Throughout the 1980’s there was a boom in project planning software (using techniques that originated on infrastructure projects) and associated training, delivered predominantly by ex-construction planners. What was becoming the IT industry gained a lot of its project management approaches and culture from construction.

In parallel, organisations were trying to come to terms with the increasing size and complexity of IT projects. Simpact systems had created PROMPT in the mid-1970s and this was adopted by UK government departments in 1983. By 1989 this had become PRINCE.

The 1990’s saw three further significant developments.

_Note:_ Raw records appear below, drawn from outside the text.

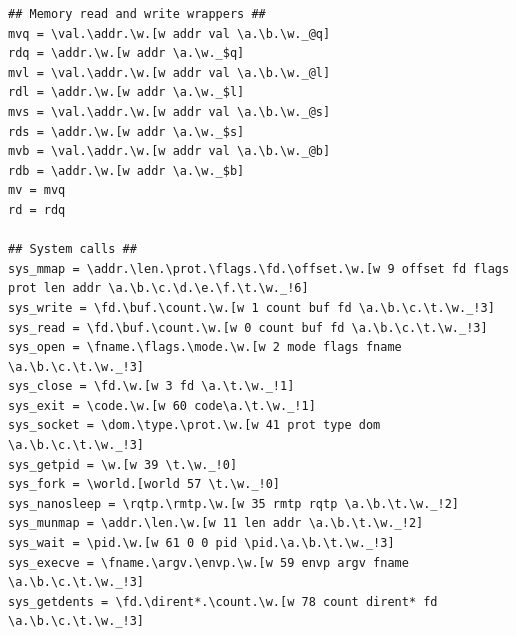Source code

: \begin{verbatim}
## Memory read and write wrappers ##
mvq = \val.\addr.\w.[w addr val \a.\b.\w._@q]
rdq = \addr.\w.[w addr \a.\w._$q]
mvl = \val.\addr.\w.[w addr val \a.\b.\w._@l]
rdl = \addr.\w.[w addr \a.\w._$l]
mvs = \val.\addr.\w.[w addr val \a.\b.\w._@s]
rds = \addr.\w.[w addr \a.\w._$s]
mvb = \val.\addr.\w.[w addr val \a.\b.\w._@b]
rdb = \addr.\w.[w addr \a.\w._$b]
mv = mvq
rd = rdq

## System calls ##
sys_mmap = \addr.\len.\prot.\flags.\fd.\offset.\w.[w 9 offset fd flags prot len addr \a.\b.\c.\d.\e.\f.\t.\w._!6]
sys_write = \fd.\buf.\count.\w.[w 1 count buf fd \a.\b.\c.\t.\w._!3]
sys_read = \fd.\buf.\count.\w.[w 0 count buf fd \a.\b.\c.\t.\w._!3]
sys_open = \fname.\flags.\mode.\w.[w 2 mode flags fname \a.\b.\c.\t.\w._!3]
sys_close = \fd.\w.[w 3 fd \a.\t.\w._!1]
sys_exit = \code.\w.[w 60 code\a.\t.\w._!1]
sys_socket = \dom.\type.\prot.\w.[w 41 prot type dom \a.\b.\c.\t.\w._!3]
sys_getpid = \w.[w 39 \t.\w._!0]
sys_fork = \world.[world 57 \t.\w._!0]
sys_nanosleep = \rqtp.\rmtp.\w.[w 35 rmtp rqtp \a.\b.\t.\w._!2]
sys_munmap = \addr.\len.\w.[w 11 len addr \a.\b.\t.\w._!2]
sys_wait = \pid.\w.[w 61 0 0 pid \pid.\a.\b.\t.\w._!3]
sys_execve = \fname.\argv.\envp.\w.[w 59 envp argv fname \a.\b.\c.\t.\w._!3]
sys_getdents = \fd.\dirent*.\count.\w.[w 78 count dirent* fd \a.\b.\c.\t.\w._!3]


\end{verbatim}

  • Around 1992, the UK's Central Computer and Telecommunications Agency (CCTA) commissioned another project to look at complex projects that involved business change. This time it was PA consulting that produced the guide, which first coined the term ‘Programme Management’ in the context of business change (albeit that in construction the term programme is still synonymous with ‘schedule’ or ‘bar chart’). In 1999 this guide later became Managing Successful Programmes (MSP) although parts of it were later hived off to become ‘portfolio management’ – yet another separate sub-discipline.

  • Also in 1992, the UK Association for Project Management (APM) produced its first ‘Body of Knowledge’ in an attempt to define the ‘profession’ of project management. This was followed in 1996 by the USA's Project Management Institute's (PMI) body of knowledge..

  • The CCTA contracted with the APM Group to launch PRINCE certifications. The range of certifications on offer from professional and awarding bodies exploded.

The 1990s saw the growth in certifications in the same way that the 1980s had seen the growth in planning software. But importantly the growth of certifications fuelled the need for compartmentalisation. Certifications were not in ‘project management’ they were in specific (renamed) sub-sets of what had previously all been seen as project management.

Typically, they addressed either projects or programmes or portfolios; they addressed either knowledge or method; they even addressed subsets of knowledge such as risk or scheduling. Guidance on how to manage projects (in the original broad sense of the term) became increasingly fragmented.

The dawn of the new millennium saw the IT industry react to the legacy of infrastructure approaches being applied to IT. A finished software project cannot be foreseen as easily as finished bridge or office block and rigid adherence to original plans and specifications was not working for software projects.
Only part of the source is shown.